🤖 AI Summary
Existing LLM alignment methods—such as RLHF and DPO—lack rigorous theoretical foundations, often suffering from overfitting and deterministic collapse. This work reframes alignment as **learning a target distribution from pairwise preference feedback**, introducing the first distribution-learning-based alignment framework that explicitly models information leakage in preference data. Our contributions are threefold: (1) We propose three theoretically grounded, non-degenerate objectives—Preference Maximum Likelihood Estimation, Preference Distillation, and Inverse KL Minimization—each provably avoiding degeneracy; (2) We establish an $O(1/n)$ non-asymptotic convergence rate for these objectives; (3) Empirical results demonstrate that Preference Distillation consistently matches or outperforms RLHF and DPO across diverse tasks and model architectures. By unifying alignment with principled distribution learning, our framework resolves key theoretical and practical limitations of conventional approaches.
📝 Abstract
Alignment via reinforcement learning from human feedback (RLHF) has become the dominant paradigm for controlling the quality of outputs from large language models (LLMs).
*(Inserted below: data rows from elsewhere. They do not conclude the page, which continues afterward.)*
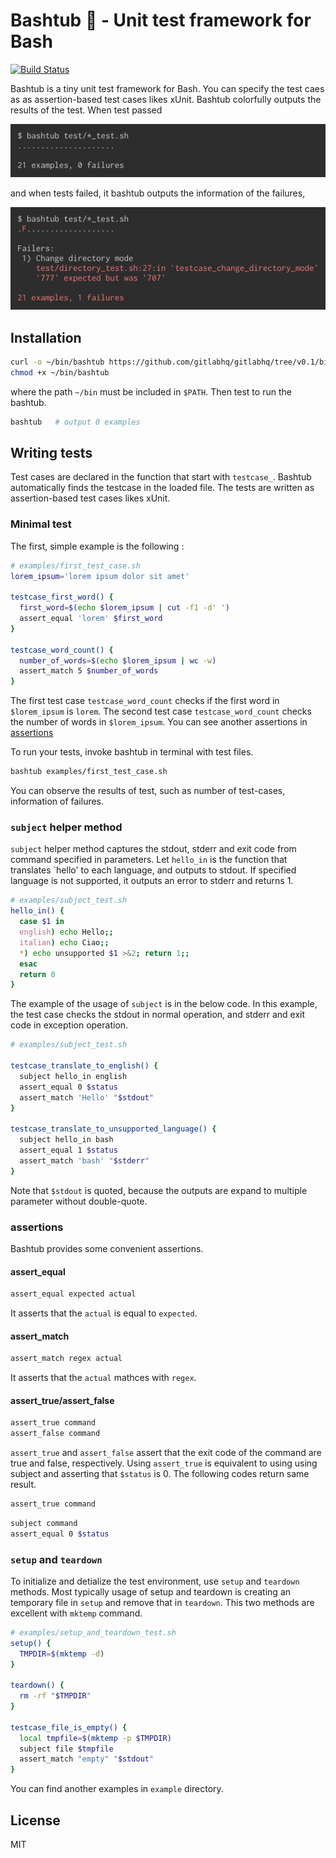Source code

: Bashtub :bathtub: - Unit test framework for Bash
================================================

[![Build Status](https://travis-ci.org/ueokande/bashtub.svg?branch=master)](https://travis-ci.org/ueokande/bashtub)

Bashtub is a tiny unit test framework for Bash.
You can specify the test caes as as assertion-based test cases likes xUnit.
Bashtub colorfully outputs the results of the test.
When test passed

![success](success.png)

and when tests failed, it bashtub outputs the information of the failures,

![failure](failure.png)

Installation
------------

```sh
curl -o ~/bin/bashtub https://github.com/gitlabhq/gitlabhq/tree/v0.1/bin/bashtub
chmod +x ~/bin/bashtub
```

where the path `~/bin` must be included in `$PATH`.
Then test to run the bashtub.

```sh
bashtub   # output 0 examples
```

Writing tests
-------------

Test cases are declared in the function that start with `testcase_`.
Bashtub automatically finds the testcase in the loaded file.
The tests are written as assertion-based test cases likes xUnit.

### Minimal test

The first, simple example is the following :

```sh
# examples/first_test_case.sh
lorem_ipsum='lorem ipsum dolor sit amet'

testcase_first_word() {
  first_word=$(echo $lorem_ipsum | cut -f1 -d' ')
  assert_equal 'lorem' $first_word
}

testcase_word_count() {
  number_of_words=$(echo $lorem_ipsum | wc -w)
  assert_match 5 $number_of_words
}
```

The first test case `testcase_word_count` checks if the first word in `$lorem_ipsum` is `lorem`.
The second test case `testcase_word_count` checks the number of words in `$lorem_ipsum`.
You can see another assertions in [assertions](#assertions)

To run your tests, invoke bashtub in terminal with test files.

```sh
bashtub examples/first_test_case.sh
```

You can observe the results of test, such as number of test-cases, information of failures.

### `subject` helper method

`subject` helper method captures the stdout, stderr and exit code from command specified in parameters.
Let `hello_in` is the function that translates `hello' to each language, and outputs to stdout.
If specified language is not supported, it outputs an error to stderr and returns 1.

```sh
# examples/subject_test.sh
hello_in() {
  case $1 in
  english) echo Hello;;
  italian) echo Ciao;;
  *) echo unsupported $1 >&2; return 1;;
  esac
  return 0
}
```

The example of the usage of `subject` is in the below code.
In this example, the test case checks the stdout in normal operation, and stderr and exit code in exception operation.

```sh
# examples/subject_test.sh

testcase_translate_to_english() {
  subject hello_in english
  assert_equal 0 $status
  assert_match 'Hello' "$stdout"
}

testcase_translate_to_unsupported_language() {
  subject hello_in bash
  assert_equal 1 $status
  assert_match 'bash' "$stderr"
}
```

Note that `$stdout` is quoted, because the outputs are expand to multiple parameter without double-quote.

### assertions

Bashtub provides some convenient assertions.

#### assert_equal

```sh
assert_equal expected actual
```

It asserts that the `actual` is equal to `expected`.

#### assert_match

```sh
assert_match regex actual
```

It asserts that the `actual` mathces with `regex`.

#### assert_true/assert_false

```sh
assert_true command
assert_false command
```

`assert_true` and `assert_false` assert that the exit code of the command are true and false, respectively.
Using `assert_true` is equivalent to using using subject and asserting that `$status` is 0.
The following codes return same result.

```sh
assert_true command
```

```sh
subject command
assert_equal 0 $status
```

### `setup` and `teardown`

To initialize and detialize the test environment, use `setup` and `teardown` methods.
Most typically usage of setup and teardown is creating an temporary file in `setup` and remove that in `teardown`.
This two methods are excellent with `mktemp` command.

```sh
# examples/setup_and_teardown_test.sh
setup() {
  TMPDIR=$(mktemp -d)
}

teardown() {
  rm -rf "$TMPDIR"
}

testcase_file_is_empty() {
  local tmpfile=$(mktemp -p $TMPDIR)
  subject file $tmpfile
  assert_match "empty" "$stdout"
}
```

You can find another examples in `example` directory.

License
-------

MIT

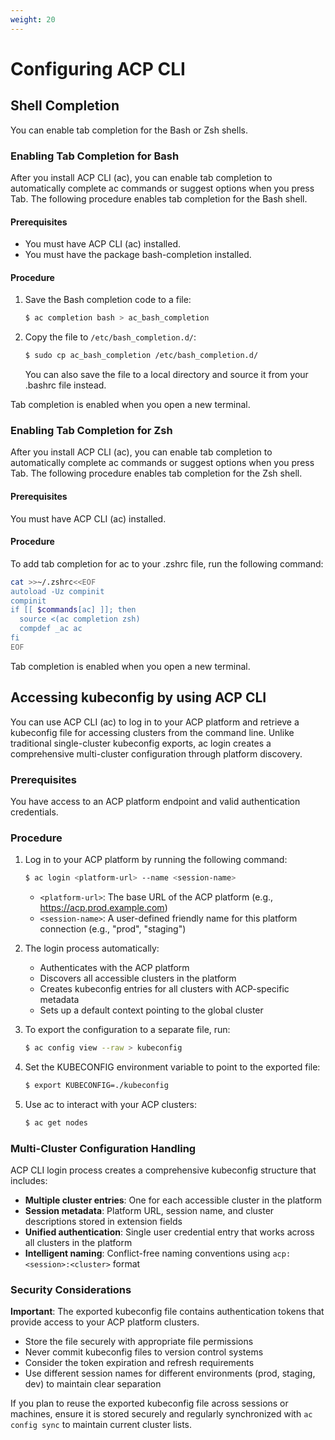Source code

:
 ```yaml
---
weight: 20
---
```


# Configuring ACP CLI

## Shell Completion

You can enable tab completion for the Bash or Zsh shells.

### Enabling Tab Completion for Bash

After you install ACP CLI (ac), you can enable tab completion to automatically complete ac commands or suggest options when you press Tab. The following procedure enables tab completion for the Bash shell.

#### Prerequisites

- You must have ACP CLI (ac) installed.
- You must have the package bash-completion installed.

#### Procedure

1. Save the Bash completion code to a file:
   ```bash
   $ ac completion bash > ac_bash_completion
   ```

2. Copy the file to `/etc/bash_completion.d/`:
   ```bash
   $ sudo cp ac_bash_completion /etc/bash_completion.d/
   ```
   
   You can also save the file to a local directory and source it from your .bashrc file instead.

Tab completion is enabled when you open a new terminal.

### Enabling Tab Completion for Zsh

After you install ACP CLI (ac), you can enable tab completion to automatically complete ac commands or suggest options when you press Tab. The following procedure enables tab completion for the Zsh shell.

#### Prerequisites

You must have ACP CLI (ac) installed.

#### Procedure

To add tab completion for ac to your .zshrc file, run the following command:

```bash
cat >>~/.zshrc<<EOF
autoload -Uz compinit
compinit
if [[ $commands[ac] ]]; then
  source <(ac completion zsh)
  compdef _ac ac
fi
EOF
```

Tab completion is enabled when you open a new terminal.

## Accessing kubeconfig by using ACP CLI

You can use ACP CLI (ac) to log in to your ACP platform and retrieve a kubeconfig file for accessing clusters from the command line. Unlike traditional single-cluster kubeconfig exports, ac login creates a comprehensive multi-cluster configuration through platform discovery.

### Prerequisites

You have access to an ACP platform endpoint and valid authentication credentials.

### Procedure

1. Log in to your ACP platform by running the following command:
   ```bash
   $ ac login <platform-url> --name <session-name>
   ```
   
   - `<platform-url>`: The base URL of the ACP platform (e.g., https://acp.prod.example.com)
   - `<session-name>`: A user-defined friendly name for this platform connection (e.g., "prod", "staging")

2. The login process automatically:
   - Authenticates with the ACP platform
   - Discovers all accessible clusters in the platform  
   - Creates kubeconfig entries for all clusters with ACP-specific metadata
   - Sets up a default context pointing to the global cluster

3. To export the configuration to a separate file, run:
   ```bash
   $ ac config view --raw > kubeconfig
   ```

4. Set the KUBECONFIG environment variable to point to the exported file:
   ```bash
   $ export KUBECONFIG=./kubeconfig
   ```

5. Use ac to interact with your ACP clusters:
   ```bash
   $ ac get nodes
   ```

### Multi-Cluster Configuration Handling

ACP CLI login process creates a comprehensive kubeconfig structure that includes:

- **Multiple cluster entries**: One for each accessible cluster in the platform
- **Session metadata**: Platform URL, session name, and cluster descriptions stored in extension fields  
- **Unified authentication**: Single user credential entry that works across all clusters in the platform
- **Intelligent naming**: Conflict-free naming conventions using `acp:<session>:<cluster>` format

### Security Considerations

**Important**: The exported kubeconfig file contains authentication tokens that provide access to your ACP platform clusters.

- Store the file securely with appropriate file permissions
- Never commit kubeconfig files to version control systems
- Consider the token expiration and refresh requirements
- Use different session names for different environments (prod, staging, dev) to maintain clear separation

If you plan to reuse the exported kubeconfig file across sessions or machines, ensure it is stored securely and regularly synchronized with `ac config sync` to maintain current cluster lists.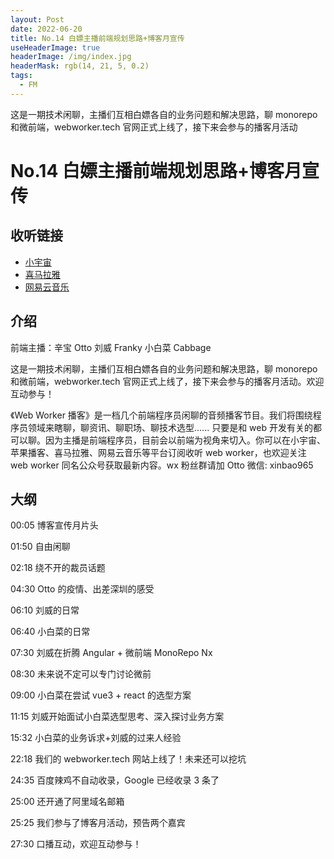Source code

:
 ```yaml
---
layout: Post
date: 2022-06-20
title: No.14 白嫖主播前端规划思路+博客月宣传
useHeaderImage: true
headerImage: /img/index.jpg
headerMask: rgb(14, 21, 5, 0.2)
tags:
  - FM
---
```


这是一期技术闲聊，主播们互相白嫖各自的业务问题和解决思路，聊 monorepo 和微前端，webworker.tech 官网正式上线了，接下来会参与的播客月活动

<!-- more -->

# No.14 白嫖主播前端规划思路+博客月宣传

## 收听链接

- [小宇宙](https://www.xiaoyuzhoufm.com/episodes/62b87d9dc71db0c038b7afd7)
- [喜马拉雅](https://www.ximalaya.com/sound/546714462)
- [网易云音乐](https://music.163.com/#/program?id=2506889624)

## 介绍

前端主播：辛宝 Otto 刘威 Franky 小白菜 Cabbage

这是一期技术闲聊，主播们互相白嫖各自的业务问题和解决思路，聊 monorepo 和微前端，webworker.tech 官网正式上线了，接下来会参与的播客月活动。欢迎互动参与！

《Web Worker 播客》是一档几个前端程序员闲聊的音频播客节目。我们将围绕程序员领域来瞎聊，聊资讯、聊职场、聊技术选型...... 只要是和 web 开发有关的都可以聊。因为主播是前端程序员，目前会以前端为视角来切入。你可以在小宇宙、苹果播客、喜马拉雅、网易云音乐等平台订阅收听 web worker，也欢迎关注 web worker 同名公众号获取最新内容。wx 粉丝群请加 Otto 微信: xinbao965

## 大纲

00:05 博客宣传月片头

01:50 自由闲聊

02:18 绕不开的裁员话题

04:30 Otto 的疫情、出差深圳的感受

06:10 刘威的日常

06:40 小白菜的日常

07:30 刘威在折腾 Angular + 微前端 MonoRepo Nx

08:30 未来说不定可以专门讨论微前

09:00 小白菜在尝试 vue3 + react 的选型方案

11:15 刘威开始面试小白菜选型思考、深入探讨业务方案

15:32 小白菜的业务诉求+刘威的过来人经验

22:18 我们的 webworker.tech 网站上线了！未来还可以挖坑

24:35 百度辣鸡不自动收录，Google 已经收录 3 条了

25:00 还开通了阿里域名邮箱

25:25 我们参与了博客月活动，预告两个嘉宾

27:30 口播互动，欢迎互动参与！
However, when viewed as `loss + regularization,' the standard RLHF objective lacks theoretical justification and incentivizes degenerate, deterministic solutions, an issue that variants such as Direct Policy Optimization (DPO) also inherit. In this paper, we rethink alignment by framing it as emph{distribution learning} from pairwise preference feedback by explicitly modeling how information about the target language model bleeds through the preference data. This explicit modeling leads us to propose three principled learning objectives: preference maximum likelihood estimation, preference distillation, and reverse KL minimization. We theoretically show that all three approaches enjoy strong non-asymptotic $O(1/n)$ convergence to the target language model, naturally avoiding degeneracy and reward overfitting. Finally, we empirically demonstrate that our distribution learning framework, especially preference distillation, consistently outperforms or matches the performances of RLHF and DPO across various tasks and models.